== Data to use

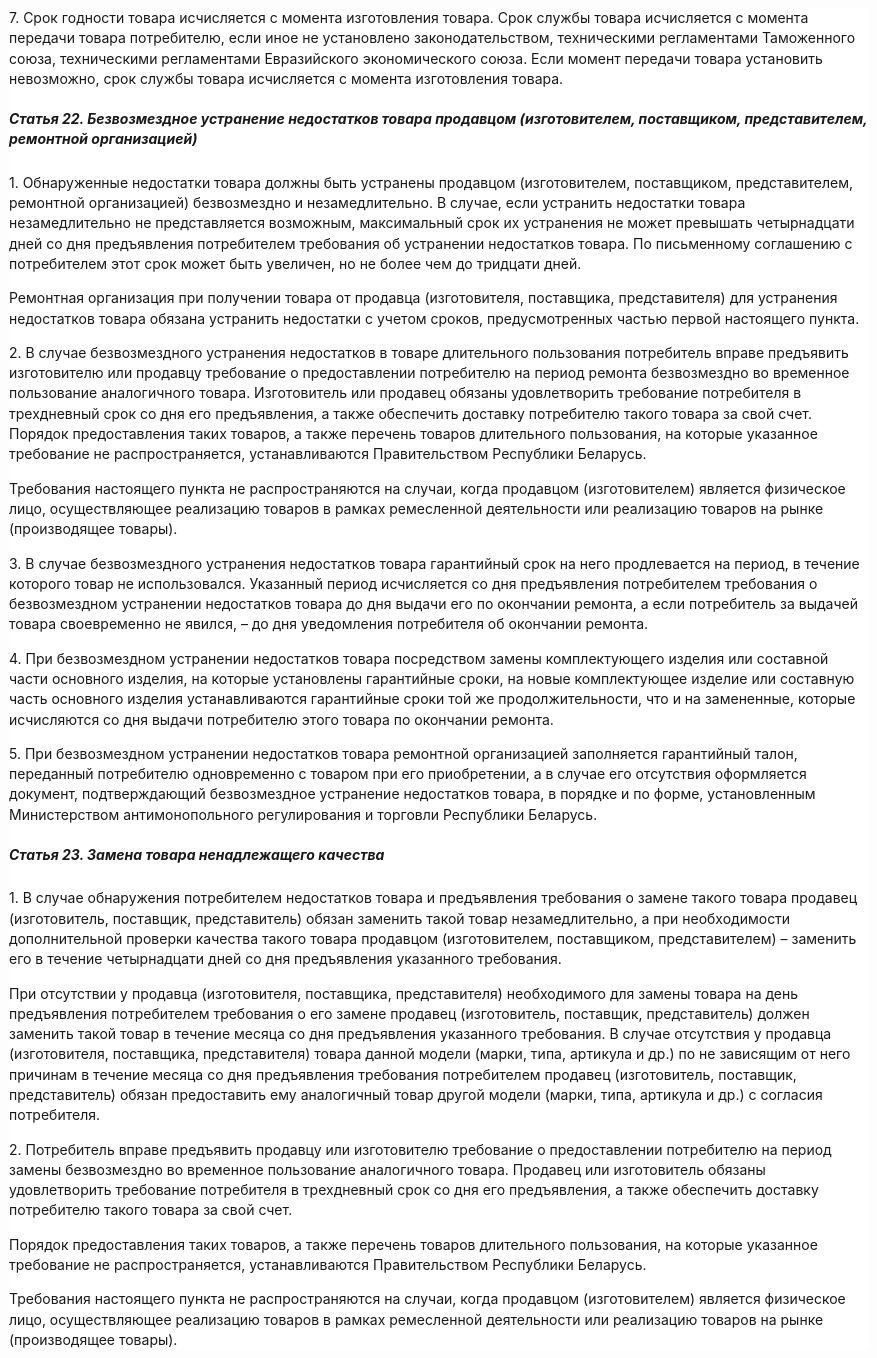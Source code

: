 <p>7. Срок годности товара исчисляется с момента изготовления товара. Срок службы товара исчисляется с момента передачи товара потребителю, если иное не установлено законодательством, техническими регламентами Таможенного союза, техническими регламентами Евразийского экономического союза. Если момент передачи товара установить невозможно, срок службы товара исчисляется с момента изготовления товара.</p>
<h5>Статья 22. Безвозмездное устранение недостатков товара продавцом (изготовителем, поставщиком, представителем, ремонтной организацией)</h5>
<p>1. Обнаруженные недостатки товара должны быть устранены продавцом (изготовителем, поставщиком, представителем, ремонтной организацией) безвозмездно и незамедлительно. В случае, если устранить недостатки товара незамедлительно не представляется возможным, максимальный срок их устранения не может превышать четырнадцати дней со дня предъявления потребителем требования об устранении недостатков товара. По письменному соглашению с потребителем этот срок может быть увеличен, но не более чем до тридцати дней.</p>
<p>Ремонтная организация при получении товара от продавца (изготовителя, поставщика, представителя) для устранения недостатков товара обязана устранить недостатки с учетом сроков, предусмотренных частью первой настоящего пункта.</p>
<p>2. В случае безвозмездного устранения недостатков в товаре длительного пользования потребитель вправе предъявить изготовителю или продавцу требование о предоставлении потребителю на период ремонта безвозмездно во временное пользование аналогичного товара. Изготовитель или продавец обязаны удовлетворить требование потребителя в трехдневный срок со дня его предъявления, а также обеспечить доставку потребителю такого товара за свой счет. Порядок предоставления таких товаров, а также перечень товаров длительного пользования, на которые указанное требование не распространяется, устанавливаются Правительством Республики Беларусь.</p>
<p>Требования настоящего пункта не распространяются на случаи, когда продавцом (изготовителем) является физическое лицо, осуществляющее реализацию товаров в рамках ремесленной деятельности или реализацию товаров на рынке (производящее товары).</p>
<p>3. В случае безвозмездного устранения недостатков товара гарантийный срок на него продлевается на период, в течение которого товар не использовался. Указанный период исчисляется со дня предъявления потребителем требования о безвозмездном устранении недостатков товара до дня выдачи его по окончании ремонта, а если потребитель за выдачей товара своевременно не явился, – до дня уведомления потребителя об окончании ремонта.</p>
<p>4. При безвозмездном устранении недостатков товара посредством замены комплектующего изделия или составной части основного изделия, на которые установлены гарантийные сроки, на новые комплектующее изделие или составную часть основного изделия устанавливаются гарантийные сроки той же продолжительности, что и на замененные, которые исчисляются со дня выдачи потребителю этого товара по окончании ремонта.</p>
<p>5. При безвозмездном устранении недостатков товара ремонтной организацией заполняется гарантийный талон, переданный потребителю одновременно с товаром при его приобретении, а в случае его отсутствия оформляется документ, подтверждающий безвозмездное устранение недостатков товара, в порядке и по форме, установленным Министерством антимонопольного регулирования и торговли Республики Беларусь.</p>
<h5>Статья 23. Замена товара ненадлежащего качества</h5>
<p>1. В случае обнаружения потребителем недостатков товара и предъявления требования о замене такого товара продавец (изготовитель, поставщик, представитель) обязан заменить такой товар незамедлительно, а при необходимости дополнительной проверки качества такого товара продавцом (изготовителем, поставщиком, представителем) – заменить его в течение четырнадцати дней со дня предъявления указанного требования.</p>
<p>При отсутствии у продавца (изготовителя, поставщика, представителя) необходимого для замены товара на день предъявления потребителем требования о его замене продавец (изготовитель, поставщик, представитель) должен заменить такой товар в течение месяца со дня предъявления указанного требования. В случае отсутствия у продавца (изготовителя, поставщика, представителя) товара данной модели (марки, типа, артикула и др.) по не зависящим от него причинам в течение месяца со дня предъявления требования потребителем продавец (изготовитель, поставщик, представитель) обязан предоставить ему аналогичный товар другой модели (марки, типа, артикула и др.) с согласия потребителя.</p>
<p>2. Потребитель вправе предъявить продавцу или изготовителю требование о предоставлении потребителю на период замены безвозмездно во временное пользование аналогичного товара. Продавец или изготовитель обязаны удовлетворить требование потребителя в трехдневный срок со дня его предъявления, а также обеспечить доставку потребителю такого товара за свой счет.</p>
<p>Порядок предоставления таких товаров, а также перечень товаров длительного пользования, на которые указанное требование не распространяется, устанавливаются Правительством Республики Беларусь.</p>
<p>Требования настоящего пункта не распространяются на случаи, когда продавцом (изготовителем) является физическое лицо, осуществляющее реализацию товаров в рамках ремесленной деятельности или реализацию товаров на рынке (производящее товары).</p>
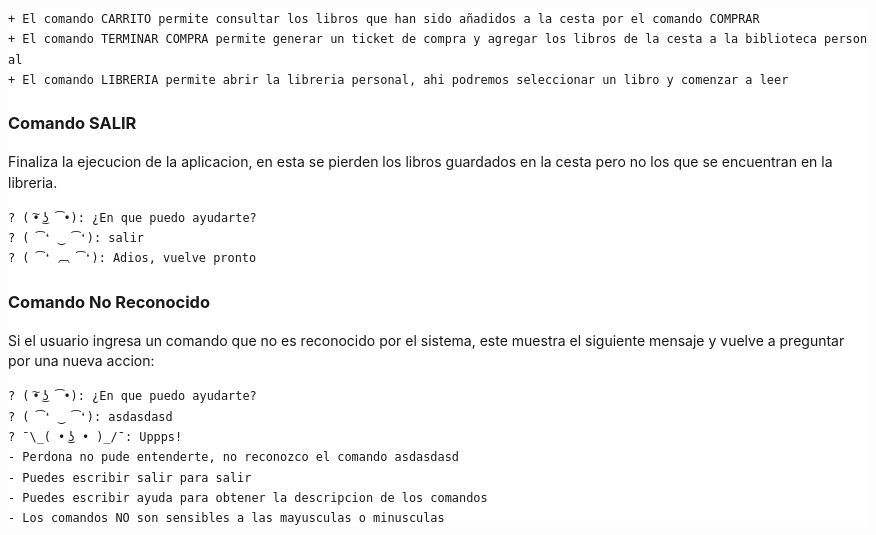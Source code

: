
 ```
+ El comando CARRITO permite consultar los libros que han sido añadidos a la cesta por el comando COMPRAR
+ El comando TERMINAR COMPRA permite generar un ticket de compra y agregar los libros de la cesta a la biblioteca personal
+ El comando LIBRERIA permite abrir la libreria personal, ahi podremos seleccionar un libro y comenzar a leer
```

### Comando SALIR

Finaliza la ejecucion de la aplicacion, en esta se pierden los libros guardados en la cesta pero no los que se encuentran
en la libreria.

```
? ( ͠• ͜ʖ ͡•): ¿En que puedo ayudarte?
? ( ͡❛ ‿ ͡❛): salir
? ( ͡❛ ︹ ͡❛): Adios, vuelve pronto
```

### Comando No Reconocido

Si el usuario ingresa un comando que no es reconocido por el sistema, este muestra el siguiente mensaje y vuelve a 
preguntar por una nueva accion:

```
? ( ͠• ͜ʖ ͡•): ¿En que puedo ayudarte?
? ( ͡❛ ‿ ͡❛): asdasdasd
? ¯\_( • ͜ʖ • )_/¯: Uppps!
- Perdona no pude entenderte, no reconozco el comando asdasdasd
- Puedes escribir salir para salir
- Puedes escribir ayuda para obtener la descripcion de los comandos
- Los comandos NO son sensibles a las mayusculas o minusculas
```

====

§ What needs to be done: Count how many lines in the records above hold the word "незамедлительно", and answer with that number alone.

§ Problem solution: 2